1. A method of producing a cell secreted-type amylospheroids (ASPD)-like structure, the method comprising a step of culturing, in a culture medium, a cell that expresses an amyloid precursor protein (APP) or a part thereof comprising an amyloid beta-protein (Aβ) sequence to obtain a cell secreted-type ASPD-like structure in said culture medium.

2. The production method according to claim 1, further comprising collecting the cell secreted-type ASPD-like structure from the culture medium.

3. The production method according to claim 1, wherein the cell is a cell in which an expression system of APP or a part thereof comprising an Aβ sequence has been introduced.

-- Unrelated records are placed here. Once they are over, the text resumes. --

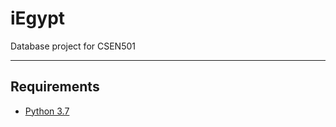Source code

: # iEgypt
 Database project for CSEN501
***
## Requirements
- [Python 3.7](https://www.python.org/ftp/python/3.7.0/python-3.7.0-amd64.exe "Download Link")
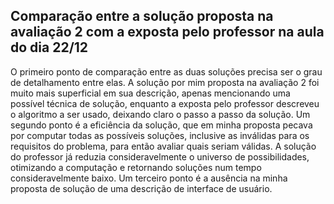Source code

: ## Comparação entre a solução proposta na avaliação 2 com a exposta pelo professor na aula do dia 22/12

O primeiro ponto de comparação entre as duas soluções precisa ser o grau de detalhamento entre elas. A solução por mim proposta na avaliação 2 foi muito mais superficial em sua descrição, apenas mencionando uma possível técnica de solução, enquanto a exposta pelo professor descreveu o algoritmo a ser usado, deixando claro o passo a passo da solução.
Um segundo ponto é a eficiência da solução, que em minha proposta pecava por computar todas as possíveis soluções, inclusive as inválidas para os requisitos do problema, para então avaliar quais seriam válidas. A solução do professor já reduzia consideravelmente o universo de possibilidades, otimizando a computação e retornando soluções num tempo consideravelmente baixo.
Um terceiro ponto é a ausência na minha proposta de solução de uma descrição de interface de usuário.
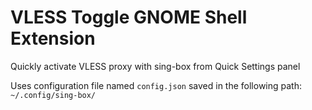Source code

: # VLESS Toggle GNOME Shell Extension

Quickly activate VLESS proxy with sing-box from Quick Settings panel

Uses configuration file named `config.json` saved in the following path: `~/.config/sing-box/`
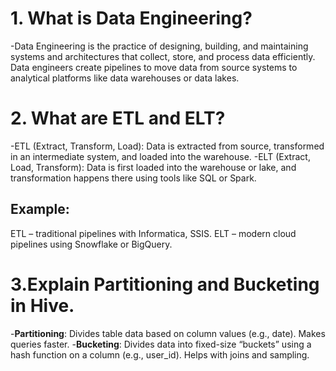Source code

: # 1. What is Data Engineering?
-Data Engineering is the practice of designing, building, and maintaining systems and architectures that collect, store, and process data efficiently. Data engineers create pipelines to move data from source systems to analytical platforms like data warehouses or data lakes.
# 2. What are ETL and ELT?
  -ETL (Extract, Transform, Load): Data is extracted from source, transformed in an intermediate system, and loaded into the warehouse.
  -ELT (Extract, Load, Transform): Data is first loaded into the warehouse or lake, and transformation happens there using tools like SQL or Spark.
  ## Example:
  ETL – traditional pipelines with Informatica, SSIS.
  ELT – modern cloud pipelines using Snowflake or BigQuery.
# 3.Explain Partitioning and Bucketing in Hive.
  -**Partitioning**: Divides table data based on column values (e.g., date). Makes queries faster.
  -**Bucketing**: Divides data into fixed-size “buckets” using a hash function on a column (e.g., user_id). Helps with joins and sampling.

4. The production method according to claim 1, wherein the APP is of a wild-type or is a mutant of the wild-type having one or more amino acid mutations.

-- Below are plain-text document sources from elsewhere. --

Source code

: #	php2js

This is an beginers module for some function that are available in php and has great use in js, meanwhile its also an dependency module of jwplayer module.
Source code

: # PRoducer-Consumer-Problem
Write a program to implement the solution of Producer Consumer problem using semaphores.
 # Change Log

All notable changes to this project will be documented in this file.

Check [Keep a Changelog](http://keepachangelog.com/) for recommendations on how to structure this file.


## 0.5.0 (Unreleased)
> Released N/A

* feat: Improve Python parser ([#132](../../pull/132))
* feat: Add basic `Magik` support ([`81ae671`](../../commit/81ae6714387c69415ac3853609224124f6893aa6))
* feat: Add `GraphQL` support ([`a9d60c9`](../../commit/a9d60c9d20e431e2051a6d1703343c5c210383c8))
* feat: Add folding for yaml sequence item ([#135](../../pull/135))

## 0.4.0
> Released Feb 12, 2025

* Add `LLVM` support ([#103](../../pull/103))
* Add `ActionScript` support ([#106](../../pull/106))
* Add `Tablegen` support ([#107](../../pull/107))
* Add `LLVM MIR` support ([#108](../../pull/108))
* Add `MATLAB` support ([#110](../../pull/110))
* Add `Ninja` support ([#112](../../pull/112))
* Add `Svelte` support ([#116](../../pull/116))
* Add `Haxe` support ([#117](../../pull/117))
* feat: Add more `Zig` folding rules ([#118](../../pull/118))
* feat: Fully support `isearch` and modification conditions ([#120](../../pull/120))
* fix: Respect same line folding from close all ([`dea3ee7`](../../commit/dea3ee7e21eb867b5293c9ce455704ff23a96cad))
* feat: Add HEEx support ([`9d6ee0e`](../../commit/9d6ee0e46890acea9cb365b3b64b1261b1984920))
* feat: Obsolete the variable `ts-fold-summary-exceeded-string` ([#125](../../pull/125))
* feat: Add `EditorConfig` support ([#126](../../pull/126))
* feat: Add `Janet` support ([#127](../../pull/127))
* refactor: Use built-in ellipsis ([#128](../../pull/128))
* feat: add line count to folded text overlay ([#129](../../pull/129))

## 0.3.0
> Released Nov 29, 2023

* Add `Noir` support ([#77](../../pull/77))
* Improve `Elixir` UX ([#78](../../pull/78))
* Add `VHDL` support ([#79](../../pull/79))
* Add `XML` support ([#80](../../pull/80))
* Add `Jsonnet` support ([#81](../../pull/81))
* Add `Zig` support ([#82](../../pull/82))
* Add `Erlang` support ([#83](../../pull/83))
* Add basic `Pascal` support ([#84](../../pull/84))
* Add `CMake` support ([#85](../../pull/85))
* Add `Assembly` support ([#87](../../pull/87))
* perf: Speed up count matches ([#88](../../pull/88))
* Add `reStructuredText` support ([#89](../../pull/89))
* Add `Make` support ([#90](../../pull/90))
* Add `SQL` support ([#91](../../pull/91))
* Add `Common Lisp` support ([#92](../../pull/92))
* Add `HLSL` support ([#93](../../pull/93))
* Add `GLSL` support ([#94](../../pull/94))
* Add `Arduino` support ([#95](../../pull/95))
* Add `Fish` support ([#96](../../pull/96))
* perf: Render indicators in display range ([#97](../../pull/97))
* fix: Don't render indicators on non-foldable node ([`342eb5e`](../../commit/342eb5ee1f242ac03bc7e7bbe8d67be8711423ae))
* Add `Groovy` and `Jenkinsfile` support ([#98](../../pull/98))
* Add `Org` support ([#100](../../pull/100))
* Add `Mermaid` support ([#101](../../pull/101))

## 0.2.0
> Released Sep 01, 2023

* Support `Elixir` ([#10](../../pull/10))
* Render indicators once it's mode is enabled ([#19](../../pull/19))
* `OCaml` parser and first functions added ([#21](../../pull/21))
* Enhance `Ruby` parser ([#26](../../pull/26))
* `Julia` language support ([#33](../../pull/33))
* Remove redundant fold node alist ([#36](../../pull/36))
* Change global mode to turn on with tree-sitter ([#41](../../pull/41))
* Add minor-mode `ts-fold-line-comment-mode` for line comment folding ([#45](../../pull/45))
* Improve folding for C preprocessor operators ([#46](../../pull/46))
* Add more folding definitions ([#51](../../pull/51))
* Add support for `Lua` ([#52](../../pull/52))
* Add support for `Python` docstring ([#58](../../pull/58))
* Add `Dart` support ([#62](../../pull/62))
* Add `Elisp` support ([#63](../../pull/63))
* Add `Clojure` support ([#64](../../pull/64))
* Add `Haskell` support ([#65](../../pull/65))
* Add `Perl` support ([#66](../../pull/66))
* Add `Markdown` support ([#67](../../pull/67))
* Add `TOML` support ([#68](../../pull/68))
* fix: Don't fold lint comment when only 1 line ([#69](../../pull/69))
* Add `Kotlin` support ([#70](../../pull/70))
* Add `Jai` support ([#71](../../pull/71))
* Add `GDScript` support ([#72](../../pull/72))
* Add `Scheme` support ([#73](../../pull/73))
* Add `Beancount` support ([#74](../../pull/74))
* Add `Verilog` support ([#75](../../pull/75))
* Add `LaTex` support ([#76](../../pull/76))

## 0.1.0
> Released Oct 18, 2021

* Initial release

5. The production method according to claim 1, wherein the APP is a mutant APP having an amino acid mutation in glycine in a GXXXG motif of an Aβ amino acid sequence.

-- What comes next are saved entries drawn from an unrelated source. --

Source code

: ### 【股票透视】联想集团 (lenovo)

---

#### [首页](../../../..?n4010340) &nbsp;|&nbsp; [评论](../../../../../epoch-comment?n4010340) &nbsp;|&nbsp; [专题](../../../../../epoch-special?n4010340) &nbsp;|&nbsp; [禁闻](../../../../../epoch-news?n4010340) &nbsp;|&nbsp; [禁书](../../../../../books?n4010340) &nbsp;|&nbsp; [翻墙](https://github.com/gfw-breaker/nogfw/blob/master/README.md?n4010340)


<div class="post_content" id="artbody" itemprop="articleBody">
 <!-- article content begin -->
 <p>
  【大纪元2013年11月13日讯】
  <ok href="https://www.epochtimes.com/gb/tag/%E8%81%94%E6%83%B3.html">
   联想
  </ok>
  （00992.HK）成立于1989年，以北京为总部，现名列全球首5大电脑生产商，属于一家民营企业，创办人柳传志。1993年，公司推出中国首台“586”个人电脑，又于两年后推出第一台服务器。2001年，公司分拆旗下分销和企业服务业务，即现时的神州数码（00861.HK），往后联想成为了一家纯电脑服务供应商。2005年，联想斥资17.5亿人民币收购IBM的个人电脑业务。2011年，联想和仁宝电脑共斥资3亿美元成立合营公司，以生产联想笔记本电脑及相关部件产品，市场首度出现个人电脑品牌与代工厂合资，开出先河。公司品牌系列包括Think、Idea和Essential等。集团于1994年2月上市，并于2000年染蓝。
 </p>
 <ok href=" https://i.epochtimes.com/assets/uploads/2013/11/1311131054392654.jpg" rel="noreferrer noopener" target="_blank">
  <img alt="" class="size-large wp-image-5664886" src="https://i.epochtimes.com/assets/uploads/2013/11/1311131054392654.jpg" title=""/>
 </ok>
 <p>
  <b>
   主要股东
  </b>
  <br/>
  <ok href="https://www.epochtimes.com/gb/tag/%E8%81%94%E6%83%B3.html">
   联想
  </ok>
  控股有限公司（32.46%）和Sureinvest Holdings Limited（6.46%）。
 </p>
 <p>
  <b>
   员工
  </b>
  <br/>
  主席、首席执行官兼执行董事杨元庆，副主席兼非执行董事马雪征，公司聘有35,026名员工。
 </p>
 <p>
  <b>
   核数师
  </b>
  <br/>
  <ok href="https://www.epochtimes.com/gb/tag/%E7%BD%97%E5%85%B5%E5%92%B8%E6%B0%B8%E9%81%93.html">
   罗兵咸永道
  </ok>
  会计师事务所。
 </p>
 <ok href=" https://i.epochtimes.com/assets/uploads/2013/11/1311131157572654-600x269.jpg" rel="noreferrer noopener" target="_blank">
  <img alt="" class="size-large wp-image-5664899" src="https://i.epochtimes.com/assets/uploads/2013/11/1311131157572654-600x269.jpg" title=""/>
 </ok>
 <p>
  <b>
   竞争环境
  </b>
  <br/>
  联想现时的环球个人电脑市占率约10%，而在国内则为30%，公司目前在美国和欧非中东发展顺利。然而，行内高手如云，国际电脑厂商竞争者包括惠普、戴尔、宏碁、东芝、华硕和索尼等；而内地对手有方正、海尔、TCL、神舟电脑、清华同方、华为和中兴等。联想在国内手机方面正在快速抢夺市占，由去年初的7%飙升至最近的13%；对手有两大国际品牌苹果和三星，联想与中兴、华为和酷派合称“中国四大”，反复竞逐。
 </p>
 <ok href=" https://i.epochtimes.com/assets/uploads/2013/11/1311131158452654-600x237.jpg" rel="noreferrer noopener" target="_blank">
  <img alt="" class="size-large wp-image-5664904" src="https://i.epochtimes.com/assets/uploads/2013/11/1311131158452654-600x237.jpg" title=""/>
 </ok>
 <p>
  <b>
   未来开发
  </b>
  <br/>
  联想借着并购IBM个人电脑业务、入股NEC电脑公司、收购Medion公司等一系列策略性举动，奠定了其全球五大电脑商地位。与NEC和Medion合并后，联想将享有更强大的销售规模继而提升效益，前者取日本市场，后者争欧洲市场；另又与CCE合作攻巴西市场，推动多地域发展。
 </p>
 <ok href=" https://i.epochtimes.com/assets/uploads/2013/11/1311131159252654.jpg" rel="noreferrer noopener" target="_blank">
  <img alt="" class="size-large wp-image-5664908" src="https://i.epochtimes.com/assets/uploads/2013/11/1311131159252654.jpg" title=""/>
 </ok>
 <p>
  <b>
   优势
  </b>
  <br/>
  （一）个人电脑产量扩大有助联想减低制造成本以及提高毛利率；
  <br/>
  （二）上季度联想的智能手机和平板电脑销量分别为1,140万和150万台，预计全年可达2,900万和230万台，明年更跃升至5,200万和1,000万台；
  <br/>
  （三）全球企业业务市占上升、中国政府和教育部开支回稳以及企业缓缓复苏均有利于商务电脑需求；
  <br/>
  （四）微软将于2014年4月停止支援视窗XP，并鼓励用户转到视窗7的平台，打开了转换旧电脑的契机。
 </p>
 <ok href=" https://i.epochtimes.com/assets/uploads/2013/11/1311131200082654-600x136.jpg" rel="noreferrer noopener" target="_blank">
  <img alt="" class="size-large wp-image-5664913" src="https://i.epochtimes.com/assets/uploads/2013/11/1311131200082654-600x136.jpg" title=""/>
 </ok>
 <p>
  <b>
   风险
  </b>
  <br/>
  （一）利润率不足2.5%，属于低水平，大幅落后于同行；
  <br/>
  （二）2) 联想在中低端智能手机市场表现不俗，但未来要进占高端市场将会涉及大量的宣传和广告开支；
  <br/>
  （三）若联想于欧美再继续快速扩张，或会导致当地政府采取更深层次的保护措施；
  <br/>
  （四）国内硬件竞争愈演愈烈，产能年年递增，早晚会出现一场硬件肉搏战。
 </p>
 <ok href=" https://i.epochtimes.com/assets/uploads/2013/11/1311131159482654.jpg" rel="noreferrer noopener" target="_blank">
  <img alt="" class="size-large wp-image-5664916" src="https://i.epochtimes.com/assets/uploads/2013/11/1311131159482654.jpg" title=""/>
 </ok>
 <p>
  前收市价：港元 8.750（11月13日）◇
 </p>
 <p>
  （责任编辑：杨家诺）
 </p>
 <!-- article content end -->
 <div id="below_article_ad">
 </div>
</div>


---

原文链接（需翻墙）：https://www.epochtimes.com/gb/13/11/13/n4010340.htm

6. A cell secreted-type ASPD-like structure, being obtained in a culture medium in which a cell has been cultured, with an expression system that expresses APP or a part thereof comprising an Aβ sequence having been introduced into the cell, the structure being antigenic to an ASPD-specific antibody.

7. A pharmaceutical composition, comprising, as an active ingredient, a cell secreted-type ASPD-like structure according to claim 6.

8. A vaccine, comprising a cell secreted-type ASPD-like structure according to claim 6.

9. A kit, comprising a cell secreted-type ASPD-like structure according to claim 6 and an anti-ASPD antibody.

10. Use of a cell secreted-type ASPD-like structure according to claim 6 as an active vaccine.

11. Use of a cell secreted-type ASPD-like structure according to claim 6 in vaccine production.

12. Use of a cell secreted-type ASPD-like structure according to claim 6 as a reference material in ASPD measurement.

13. A method of preventing, ameliorating, and/or treating a disease caused by ASPD, the method comprising administering, to a subject, a cell secreted-type ASPD-like structure according to claim 6.

14. The method according to claim 13, wherein the disease caused by ASPD is Alzheimer's disease and/or Lewy body dementia.

15. A method of immunizing a subject against ASPD, a disease caused by ASPD, or Alzheimer's disease and/or Lewy body dementia, the method comprising administering, to a subject, a cell secreted-type ASPD-like structure according to claim 6.

16. A method of producing a pharmaceutical composition or a vaccine, the method comprising combining a cell secreted-type ASPD-like structure according to claim 6 with a pharmaceutically acceptable excipient.

17. A method of producing a kit, the method comprising combining a cell secreted-type ASPD-like structure according to claim 6 with an anti-ASPD antibody.

18. A non-human animal, comprising a cell in which an expression system that expresses APP or a part thereof comprising an AP sequence has been introduced.

19. A method of screening a substance that affects the formation of ASPD, the method comprising using, as an indicator, the formation efficiency of a structure that is formed in a culture medium in which a cell has been cultured, with an expression system that expresses APP or a part thereof comprising an AP sequence having been introduced into the cell, and the structure being antigenic to an ASPD-specific antibody.

20. A method of screening a substance that affects a C-terminal cleavage in Aβ, the method including using, as an indicator, at least one selected from the group consisting of Aβ40, Aβ41, Aβ42, Aβ43, and combinations thereof, which are secreted in a culture medium in which a cell has been cultured, with an expression system that expresses APP or a part thereof comprising an Aβ sequence having been introduced into the cell.

21. A synthetic ASPD-like structure formed by stirring a liquid comprising a mutant Aβ having one or more substitution mutations of a glycine of a GXXXG motif in an amino acid sequence of positions 25 to 37 of Aβ.